Les avertissements sur les étiquettes des médicaments sont sans équivoque : les antipsychotiques sont nocifs pour les personnes atteintes de démence et peuvent même les tuer. Santé Canada n’a pas approuvé leur usage dans les cas de démence sénile; pourtant, bon nombre des aînés qui les reçoivent souffrent précisément de ce trouble. Par ailleurs, on administre parfois inutilement aux aînés des médicaments qui peuvent poser certains risques, notamment des anxiolytiques comme le lorazépam ou des antidépresseurs comme l’amitriptyline.

Faire en sorte qu’ils restent calmes et dociles ne fait pas partie de ce dont les résidents atteints de démence ont le plus besoin, mais cela pourrait bien répondre aux besoins des maisons de soins infirmiers. Dans plusieurs cas, tout porte à croire que les médicaments d’ordonnance sont un moyen peu coûteux pour les établissements de neutraliser les patients ayant ont des comportements indésirables.

Lorsqu’on dénonce ce genre de problème, les provinces réagissent en général. Leurs responsables établissent de nouvelles lignes directrices, promettent de mieux former médecins et intervenants et parfois même, s’engagent à publier des données sur l’administration des médicaments aux aînés dans les maisons de soins de longue durée. Malheureusement, cela n’est pas suffisant, comme le confirment d’ailleurs les chiffres sur le nombre élevé d’aînés qui continuent d’y recevoir des traitements inutiles. Pour véritablement changer les choses, il faudra prendre des mesures supplémentaires  et différentes.

Les recherches indiquent que l’intervention comportementale et une meilleure prise en charge de la démence pourraient sensiblement réduire la nécessité de recourir aux antipsychotiques. Les solutions de ce type requièrent des maisons de soins infirmiers mieux conçues, mieux équipées et mieux dotées en personnel qu’elles ne le sont aujourd’hui. Sommes-nous prêts à fournir de telles conditions ?
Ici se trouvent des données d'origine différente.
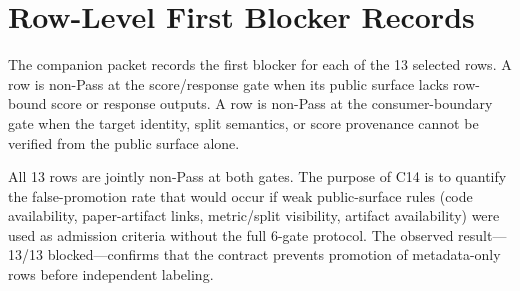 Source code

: \documentclass{IEEEtran}
\begin{document}
\section{Row-Level First Blocker Records}

The companion packet records the first blocker for each of the 13 selected
rows. A row is non-Pass at the score/response gate when its public surface
lacks row-bound score or response outputs. A row is non-Pass at the
consumer-boundary gate when the target identity, split semantics, or
score provenance cannot be verified from the public surface alone.

All 13 rows are jointly non-Pass at both gates. The purpose of C14 is to
quantify the false-promotion rate that would occur if weak public-surface
rules (code availability, paper-artifact links, metric/split visibility,
artifact availability) were used as admission criteria without the full
6-gate protocol. The observed result---13/13 blocked---confirms that the
contract prevents promotion of metadata-only rows before independent
labeling.
\end{document}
Le cœur du problème réside dans le financement largement insuffisant accordé aux établissements alors que la demande ne cesse de croître. Au cours des prochaines années, avec le vieillissement démographique, il faudrait consentir des investissements importants rien que pour maintenir le statu quo. Les politiciens et les décisionnaires devront faire preuve de détermination s’ils entendent améliorer les conditions actuelles. 

Mais qui saisira le flambeau ? Les provinces peuvent assurément améliorer leur bilan à ce chapitre. Néanmoins, la mise en place de certaines ressources nécessitera une participation authentique du gouvernement fédéral, qui devra notamment améliorer le financement et instaurer des normes nationales en matière de soins de longue durée. Une première étape essentielle exigerait qu’Ottawa prenne l’initiative afin de rehausser les soins de longue durée.

Une chose est sûre : le recours aux médicaments d’ordonnance n’est pas une solution adéquate pour contrer le problème du manque de personnel et de ressources avec lequel se débattent aujourd’hui les maisons de soins infirmiers. 

Nicole F. Bernier est directrice scientifique du programme « Les défis du vieillissement » à l’Institut de recherche en politiques publiques. Elle est également conseillère auprès du site EvidenceNetwork.ca.